**Work required:** Show all lines from the records below in which the string "bestand" is present.
------------------------------------------------------------------------
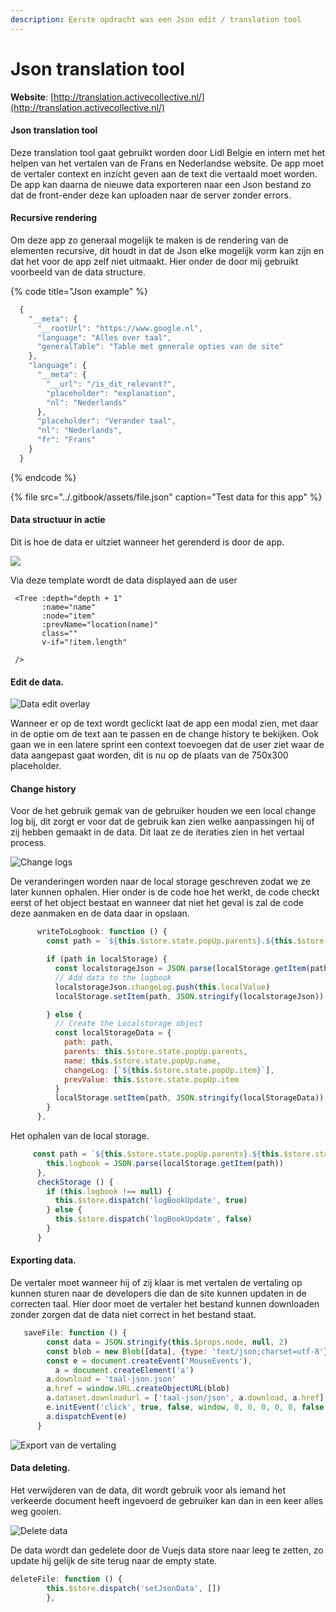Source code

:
 ```yaml
---
description: Eerste opdracht was een Json edit / translation tool
---
```


# Json translation tool

**Website**: [http://translation.activecollective.nl/](http://translation.activecollective.nl/)

#### Json translation tool

Deze translation tool gaat gebruikt worden door Lidl Belgie en intern met het helpen van het vertalen van de Frans en Nederlandse website. De app moet de vertaler context en inzicht geven aan de text die vertaald moet worden. De app kan daarna de nieuwe data exporteren naar een Json bestand zo dat de front-ender deze kan uploaden naar de server zonder errors.

#### Recursive rendering

Om deze app zo generaal mogelijk te maken is de rendering van de elementen recursive, dit houdt in dat de Json elke mogelijk vorm kan zijn en dat het voor de app zelf niet uitmaakt. Hier onder de door mij gebruikt voorbeeld van de data structure.

{% code title="Json example" %}
```javascript
  {
    "__meta": {
      "__rootUrl": "https://www.google.nl",
      "language": "Alles over taal",
      "generalTable": "Table met generale opties van de site"
    },
    "language": {
      "__meta": {
        "__url": "/is_dit_relevant?",
        "placeholder": "explanation",
        "nl": "Nederlands"
      },
      "placeholder": "Verander taal",
      "nl": "Nederlands",
      "fr": "Frans"
    }
  }
```
{% endcode %}

{% file src="../.gitbook/assets/file.json" caption="Test data for this app" %}

#### Data structuur in actie

Dit is hoe de data er uitziet wanneer het gerenderd is door de app.

![](../.gitbook/assets/screen-shot-2019-09-20-at-3.44.38-pm.png)

Via deze template wordt de data displayed aan de user

```markup
 <Tree :depth="depth + 1"
       :name="name"
       :node="item"
       :prevName="location(name)"
       class=""
       v-if="!item.length"

 />
```

#### Edit de data.

![Data edit overlay](../.gitbook/assets/screen-shot-2019-09-20-at-3.44.59-pm.png)

Wanneer er op de text wordt geclickt laat de app een modal zien, met daar in de optie om de text aan te passen en de change history te bekijken. Ook gaan we in een latere sprint een context toevoegen dat de user ziet waar de data aangepast gaat worden, dit is nu op de plaats van de 750x300 placeholder.

#### Change history

Voor de het gebruik gemak van de gebruiker houden we een local change log bij, dit zorgt er voor dat de gebruik kan zien welke aanpassingen hij of zij hebben gemaakt in de data. Dit laat ze de iteraties zien in het vertaal process.

![Change logs](../.gitbook/assets/screen-shot-2019-09-20-at-3.47.00-pm.png)

De veranderingen worden naar de local storage geschreven zodat we ze later kunnen ophalen. Hier onder is de code hoe het werkt, de code checkt eerst of het object bestaat en wanneer dat niet het geval is zal de code deze aanmaken en de data daar in opslaan.

```javascript
      writeToLogbook: function () {
        const path = `${this.$store.state.popUp.parents}.${this.$store.state.popUp.name}`

        if (path in localStorage) {
          const localstorageJson = JSON.parse(localStorage.getItem(path))
          // Add data to the logbook
          localstorageJson.changeLog.push(this.localValue)
          localStorage.setItem(path, JSON.stringify(localstorageJson))

        } else {
          // Create the Localstorage object
          const localStorageData = {
            path: path,
            parents: this.$store.state.popUp.parents,
            name: this.$store.state.popUp.name,
            changeLog: [`${this.$store.state.popUp.item}`],
            prevValue: this.$store.state.popUp.item
          }
          localStorage.setItem(path, JSON.stringify(localStorageData))
        }
      },
```

Het ophalen van de local storage.

```javascript
     const path = `${this.$store.state.popUp.parents}.${this.$store.state.popUp.name}`
        this.logbook = JSON.parse(localStorage.getItem(path))
      },
      checkStorage () {
        if (this.logbook !== null) {
          this.$store.dispatch('logBookUpdate', true)
        } else {
          this.$store.dispatch('logBookUpdate', false)
        }
      }
```

#### Exporting data.

De vertaler moet wanneer hij of zij klaar is met vertalen de vertaling op kunnen sturen naar de developers die dan de site kunnen updaten in de correcten taal. Hier door moet de vertaler het bestand kunnen downloaden zonder zorgen dat de data niet correct in het bestand staat.

```javascript
   saveFile: function () {
        const data = JSON.stringify(this.$props.node, null, 2)
        const blob = new Blob([data], {type: 'text/json;charset=utf-8'})
        const e = document.createEvent('MouseEvents'),
          a = document.createElement('a')
        a.download = 'taal-json.json'
        a.href = window.URL.createObjectURL(blob)
        a.dataset.downloadurl = ['taal-json/json', a.download, a.href].join(':')
        e.initEvent('click', true, false, window, 0, 0, 0, 0, 0, false, false, false, false, 0, null)
        a.dispatchEvent(e)
      }
```

![Export van de vertaling](../.gitbook/assets/screen-shot-2019-09-23-at-10.30.49-am.png)

#### Data deleting.

Het verwijderen van de data, dit wordt gebruik voor als iemand het verkeerde document heeft ingevoerd de gebruiker kan dan in een keer alles weg gooien.

![Delete data](../.gitbook/assets/screen-shot-2019-09-20-at-3.47.13-pm.png)

De data wordt dan gedelete door de Vuejs data store naar leeg te zetten, zo update hij gelijk de site terug naar de empty state.

```javascript
deleteFile: function () {
        this.$store.dispatch('setJsonData', [])
        },
```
------------------------------------------------------------------------
**Response area:**
Deze translation tool gaat gebruikt worden door Lidl Belgie en intern met het helpen van het vertalen van de Frans en Nederlandse website. De app moet de vertaler context en inzicht geven aan de text die vertaald moet worden. De app kan daarna de nieuwe data exporteren naar een Json bestand zo dat de front-ender deze kan uploaden naar de server zonder errors.
De vertaler moet wanneer hij of zij klaar is met vertalen de vertaling op kunnen sturen naar de developers die dan de site kunnen updaten in de correcten taal. Hier door moet de vertaler het bestand kunnen downloaden zonder zorgen dat de data niet correct in het bestand staat.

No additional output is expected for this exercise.